Now have a look at Christian teachings. The oft quoted "Golden Rule of life", the "Royal Law" the most famous of Christ's teachings, "Thou shalt love thy neighbour as thyself" is a quotation from the Old Testament; Leviticus 19:18: "Thou shalt not avenge, nor bear any grudge against the children of thy people, but thou shalt love thy neighbour as thyself: I am the LORD." This is 500 years older than Christianity and some 100 plus years after the Lord Buddha was teaching about universal love, where he stated that every man "should love his fellows as a mother loves her children," and "hatred ceases by love: this is an old rule." A bit different from the Jewish position, where his neighbour was only regarded as being a fellow Jew. The Jews excluded other races from the necessity to be loved, much as many Christians do today.

If we stay at the time of the Buddha, about two hundred years before the Old Testament was written and have a look a bit further East at the teachings of Confucius "Recompense injury with kindness" and "What you do not like when done to yourself, do not do to others." Confucius's student Menicus went on to teach, "A benevolent man does not lay up anger' nor cherish resentment against his brother, but only regards him with affection and love." About the same time Lao-Tse was teaching, "Recompense injury with kindness." All these great moralists were living in the heart of Agnostic China, where religion did not have any import.

Christianity, did it introduce humanity to morality? I am afraid not.


Perhaps in time we can build an enlightened society where frankness, courage, honorableness, and consideration for others and a social or utilitarian theory of morals rules our lives without hangups from misplaced teachers, clergy, mullahs and busybodies behind net curtains. We need to love our fellow beings and allow acts and thoughts that injure no one in any way. These must be regarded as a man's or woman's own business, not meat for the narrow minded or bigoted bible thumping pulpit screamer.

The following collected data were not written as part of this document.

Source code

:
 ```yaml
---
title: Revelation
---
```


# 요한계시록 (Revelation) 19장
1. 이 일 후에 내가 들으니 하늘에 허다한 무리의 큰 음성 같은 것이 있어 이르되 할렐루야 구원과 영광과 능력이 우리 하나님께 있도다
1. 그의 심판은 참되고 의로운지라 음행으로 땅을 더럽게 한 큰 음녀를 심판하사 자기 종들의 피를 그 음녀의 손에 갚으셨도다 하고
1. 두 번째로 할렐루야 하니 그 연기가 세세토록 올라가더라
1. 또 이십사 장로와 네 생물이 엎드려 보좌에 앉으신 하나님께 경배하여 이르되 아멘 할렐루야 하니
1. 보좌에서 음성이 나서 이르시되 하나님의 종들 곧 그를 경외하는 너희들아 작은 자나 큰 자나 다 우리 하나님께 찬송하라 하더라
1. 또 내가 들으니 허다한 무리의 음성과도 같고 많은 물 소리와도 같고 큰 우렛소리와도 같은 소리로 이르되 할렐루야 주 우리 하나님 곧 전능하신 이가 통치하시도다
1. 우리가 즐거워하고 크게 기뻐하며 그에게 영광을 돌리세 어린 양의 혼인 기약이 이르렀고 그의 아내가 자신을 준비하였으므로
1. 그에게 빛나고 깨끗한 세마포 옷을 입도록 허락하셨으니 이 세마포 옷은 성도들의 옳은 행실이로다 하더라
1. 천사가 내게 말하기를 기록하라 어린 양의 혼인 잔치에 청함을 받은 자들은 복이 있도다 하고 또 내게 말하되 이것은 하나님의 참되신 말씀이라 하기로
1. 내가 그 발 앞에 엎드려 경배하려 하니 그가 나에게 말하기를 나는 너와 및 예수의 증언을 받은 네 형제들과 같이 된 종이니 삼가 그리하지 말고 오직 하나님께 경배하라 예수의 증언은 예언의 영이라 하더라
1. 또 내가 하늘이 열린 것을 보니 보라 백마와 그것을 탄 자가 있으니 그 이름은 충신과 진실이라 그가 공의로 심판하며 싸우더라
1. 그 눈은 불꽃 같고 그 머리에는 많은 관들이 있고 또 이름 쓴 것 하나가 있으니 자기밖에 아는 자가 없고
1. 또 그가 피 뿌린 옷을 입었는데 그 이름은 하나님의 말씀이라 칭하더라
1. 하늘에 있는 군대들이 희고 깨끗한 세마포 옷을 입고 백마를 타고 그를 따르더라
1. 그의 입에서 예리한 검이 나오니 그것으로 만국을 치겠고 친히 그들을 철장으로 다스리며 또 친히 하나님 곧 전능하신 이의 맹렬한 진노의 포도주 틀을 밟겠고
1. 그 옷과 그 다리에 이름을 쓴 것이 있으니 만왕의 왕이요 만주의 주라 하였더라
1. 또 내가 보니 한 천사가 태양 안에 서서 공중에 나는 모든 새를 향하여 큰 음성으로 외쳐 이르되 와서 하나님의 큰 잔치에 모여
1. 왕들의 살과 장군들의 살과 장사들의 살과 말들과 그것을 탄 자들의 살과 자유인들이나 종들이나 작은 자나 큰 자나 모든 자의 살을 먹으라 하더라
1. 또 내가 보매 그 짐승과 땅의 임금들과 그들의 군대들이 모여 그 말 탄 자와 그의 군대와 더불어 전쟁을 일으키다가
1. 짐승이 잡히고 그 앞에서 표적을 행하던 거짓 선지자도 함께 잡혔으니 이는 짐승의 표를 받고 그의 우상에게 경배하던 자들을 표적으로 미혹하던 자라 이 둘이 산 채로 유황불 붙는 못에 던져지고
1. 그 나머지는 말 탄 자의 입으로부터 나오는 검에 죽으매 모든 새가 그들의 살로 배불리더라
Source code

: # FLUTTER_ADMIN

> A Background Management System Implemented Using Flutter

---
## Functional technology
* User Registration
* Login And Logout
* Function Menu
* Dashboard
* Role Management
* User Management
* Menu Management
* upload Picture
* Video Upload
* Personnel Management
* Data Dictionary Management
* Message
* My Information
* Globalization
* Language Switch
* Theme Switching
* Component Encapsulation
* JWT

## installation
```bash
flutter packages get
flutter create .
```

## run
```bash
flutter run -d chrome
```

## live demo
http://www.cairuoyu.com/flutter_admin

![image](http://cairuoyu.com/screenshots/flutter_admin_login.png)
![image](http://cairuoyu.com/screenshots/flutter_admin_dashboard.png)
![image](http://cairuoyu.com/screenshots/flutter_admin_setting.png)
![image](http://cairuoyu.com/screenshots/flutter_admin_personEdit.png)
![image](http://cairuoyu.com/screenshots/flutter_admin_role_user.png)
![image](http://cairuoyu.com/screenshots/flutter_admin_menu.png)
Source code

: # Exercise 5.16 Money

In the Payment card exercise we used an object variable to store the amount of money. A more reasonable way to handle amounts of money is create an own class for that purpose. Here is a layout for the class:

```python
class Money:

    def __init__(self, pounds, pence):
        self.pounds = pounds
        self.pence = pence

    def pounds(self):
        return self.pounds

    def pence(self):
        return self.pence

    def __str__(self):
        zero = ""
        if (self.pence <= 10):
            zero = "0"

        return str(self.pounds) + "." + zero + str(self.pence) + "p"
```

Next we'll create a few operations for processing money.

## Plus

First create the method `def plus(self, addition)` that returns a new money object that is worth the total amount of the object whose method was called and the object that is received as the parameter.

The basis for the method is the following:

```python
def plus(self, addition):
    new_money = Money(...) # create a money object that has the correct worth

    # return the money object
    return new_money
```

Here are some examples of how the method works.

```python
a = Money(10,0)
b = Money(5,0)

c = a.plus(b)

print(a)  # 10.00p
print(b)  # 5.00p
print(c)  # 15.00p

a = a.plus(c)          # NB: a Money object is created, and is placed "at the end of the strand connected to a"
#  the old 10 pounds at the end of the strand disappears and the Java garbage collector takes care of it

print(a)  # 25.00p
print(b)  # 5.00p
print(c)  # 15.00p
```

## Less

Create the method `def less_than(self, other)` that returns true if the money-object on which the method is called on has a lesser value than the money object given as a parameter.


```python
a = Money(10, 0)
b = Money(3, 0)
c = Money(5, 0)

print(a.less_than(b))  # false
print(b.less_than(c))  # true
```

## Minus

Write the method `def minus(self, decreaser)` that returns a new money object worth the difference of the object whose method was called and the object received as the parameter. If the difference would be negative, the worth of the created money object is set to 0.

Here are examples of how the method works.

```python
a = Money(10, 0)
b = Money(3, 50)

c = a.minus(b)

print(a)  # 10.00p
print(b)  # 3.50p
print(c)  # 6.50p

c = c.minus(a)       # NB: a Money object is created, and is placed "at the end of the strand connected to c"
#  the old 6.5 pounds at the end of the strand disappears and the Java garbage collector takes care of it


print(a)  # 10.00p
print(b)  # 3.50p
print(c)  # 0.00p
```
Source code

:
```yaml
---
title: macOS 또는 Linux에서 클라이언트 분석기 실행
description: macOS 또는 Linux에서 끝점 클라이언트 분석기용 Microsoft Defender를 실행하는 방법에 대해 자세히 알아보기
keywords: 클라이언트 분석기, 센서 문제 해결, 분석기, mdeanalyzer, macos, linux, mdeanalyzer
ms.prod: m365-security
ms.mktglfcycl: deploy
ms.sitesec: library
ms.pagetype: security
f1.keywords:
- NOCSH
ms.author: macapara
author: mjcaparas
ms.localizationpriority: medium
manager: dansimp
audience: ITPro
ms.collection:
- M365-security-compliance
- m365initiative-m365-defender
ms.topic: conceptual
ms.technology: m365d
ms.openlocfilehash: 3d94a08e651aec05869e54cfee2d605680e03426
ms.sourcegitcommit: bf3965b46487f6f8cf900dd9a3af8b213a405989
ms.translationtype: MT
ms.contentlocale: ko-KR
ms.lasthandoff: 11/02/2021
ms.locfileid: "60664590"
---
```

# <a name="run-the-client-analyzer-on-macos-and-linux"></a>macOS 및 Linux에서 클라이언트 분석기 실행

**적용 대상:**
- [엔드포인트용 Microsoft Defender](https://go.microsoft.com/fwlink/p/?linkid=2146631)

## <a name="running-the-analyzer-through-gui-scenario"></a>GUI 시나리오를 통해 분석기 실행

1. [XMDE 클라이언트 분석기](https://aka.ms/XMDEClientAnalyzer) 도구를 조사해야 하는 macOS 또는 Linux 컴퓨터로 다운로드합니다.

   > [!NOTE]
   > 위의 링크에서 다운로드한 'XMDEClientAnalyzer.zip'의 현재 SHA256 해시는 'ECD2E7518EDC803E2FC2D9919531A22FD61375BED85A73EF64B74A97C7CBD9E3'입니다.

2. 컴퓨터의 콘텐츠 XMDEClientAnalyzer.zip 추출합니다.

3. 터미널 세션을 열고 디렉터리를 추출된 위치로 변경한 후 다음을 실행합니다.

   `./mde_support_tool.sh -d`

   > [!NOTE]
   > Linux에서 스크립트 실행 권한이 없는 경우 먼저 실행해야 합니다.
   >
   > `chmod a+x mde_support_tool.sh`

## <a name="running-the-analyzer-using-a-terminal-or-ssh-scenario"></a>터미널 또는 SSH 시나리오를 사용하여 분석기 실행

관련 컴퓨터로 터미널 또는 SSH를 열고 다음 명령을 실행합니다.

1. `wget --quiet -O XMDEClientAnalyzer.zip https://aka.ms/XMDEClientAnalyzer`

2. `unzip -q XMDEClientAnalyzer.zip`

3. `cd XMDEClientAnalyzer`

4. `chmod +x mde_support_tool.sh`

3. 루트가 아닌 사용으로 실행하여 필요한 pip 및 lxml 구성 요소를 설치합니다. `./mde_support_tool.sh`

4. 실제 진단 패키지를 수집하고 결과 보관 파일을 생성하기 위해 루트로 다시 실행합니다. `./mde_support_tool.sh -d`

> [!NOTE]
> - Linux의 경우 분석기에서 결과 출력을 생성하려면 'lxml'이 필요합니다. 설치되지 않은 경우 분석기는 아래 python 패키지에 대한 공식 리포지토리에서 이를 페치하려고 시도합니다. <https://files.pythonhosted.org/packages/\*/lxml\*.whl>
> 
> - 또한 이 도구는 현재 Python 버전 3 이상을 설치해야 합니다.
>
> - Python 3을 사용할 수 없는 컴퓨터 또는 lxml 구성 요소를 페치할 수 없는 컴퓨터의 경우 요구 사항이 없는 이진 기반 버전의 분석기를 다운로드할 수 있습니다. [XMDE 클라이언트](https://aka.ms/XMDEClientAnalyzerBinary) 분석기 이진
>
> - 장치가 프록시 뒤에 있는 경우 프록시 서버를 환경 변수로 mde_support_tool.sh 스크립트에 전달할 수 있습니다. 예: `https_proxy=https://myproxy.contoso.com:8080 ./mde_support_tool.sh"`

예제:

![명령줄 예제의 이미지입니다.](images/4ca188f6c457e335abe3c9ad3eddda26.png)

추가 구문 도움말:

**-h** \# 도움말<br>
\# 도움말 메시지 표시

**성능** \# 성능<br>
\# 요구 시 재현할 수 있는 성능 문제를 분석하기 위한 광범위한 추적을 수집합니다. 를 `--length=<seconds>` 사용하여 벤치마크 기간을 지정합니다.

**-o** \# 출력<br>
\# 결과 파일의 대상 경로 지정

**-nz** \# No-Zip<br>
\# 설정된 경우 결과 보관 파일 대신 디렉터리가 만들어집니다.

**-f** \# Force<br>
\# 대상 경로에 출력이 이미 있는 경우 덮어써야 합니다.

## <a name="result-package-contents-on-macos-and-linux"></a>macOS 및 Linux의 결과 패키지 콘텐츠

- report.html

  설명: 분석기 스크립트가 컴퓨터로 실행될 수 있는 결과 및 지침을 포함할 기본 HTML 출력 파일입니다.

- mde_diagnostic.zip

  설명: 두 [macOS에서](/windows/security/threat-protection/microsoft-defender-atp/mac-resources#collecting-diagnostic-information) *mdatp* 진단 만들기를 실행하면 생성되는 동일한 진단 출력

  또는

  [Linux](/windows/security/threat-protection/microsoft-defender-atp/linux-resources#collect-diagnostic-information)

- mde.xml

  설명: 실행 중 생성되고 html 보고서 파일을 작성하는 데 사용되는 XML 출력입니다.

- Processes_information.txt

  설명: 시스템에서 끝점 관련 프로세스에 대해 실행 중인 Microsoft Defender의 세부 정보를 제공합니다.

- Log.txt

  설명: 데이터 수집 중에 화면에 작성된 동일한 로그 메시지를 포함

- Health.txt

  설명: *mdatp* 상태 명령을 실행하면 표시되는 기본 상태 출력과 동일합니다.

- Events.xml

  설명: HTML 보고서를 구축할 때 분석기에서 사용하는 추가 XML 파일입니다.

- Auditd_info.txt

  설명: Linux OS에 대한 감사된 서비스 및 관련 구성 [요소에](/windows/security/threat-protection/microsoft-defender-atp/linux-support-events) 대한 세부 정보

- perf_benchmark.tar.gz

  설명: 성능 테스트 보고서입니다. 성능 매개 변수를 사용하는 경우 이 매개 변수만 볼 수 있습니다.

      From Prometheus Unbound:

      None wrought his lips in truth-entangling lines
      Which smiled the lie his tongue disdained to speak;
      None, with firm sneer, trod out in his heart
      The sparks of love and hope till there remained
      Those bitter ashes, a soul self-consumed.

      None talked that common, false, cold, hollow talk
      Which makes the heart deny the yes it breathes,
      Yet question that unmeant hypocrisy
      With such a self-mistrust as has no name.
      And women, too, frank, beautiful, and kind
      As the free heaven which rains fresh light and dew
      On the wide earth, past; gentle, radiant forms,
      From custom's evil taint exempt and pure,
      Speaking the wisdom once they could not think,
      Looking emotions once they feared to feel,
      And, changed to all which once they dared not be,
      Yet, being now, made earth like heaven; nor pride
      Nor jealousy, nor envy, nor ill shame,
      The bitterest of those drops of treasured gall,
      Spoiled the sweet taste of the nepenthe, love.

      Percy Bysshe Shelley (17921822)

1 comment:

  1. In other words, prior to Christianity, morality was, at best, a hollow sham based upon pagan beliefs. Once Christianity established true morality, as in it being the worlds greatest promoter and practicer of genocide, hate crimes, torture, bigotry and anti-education, the world began to be moral.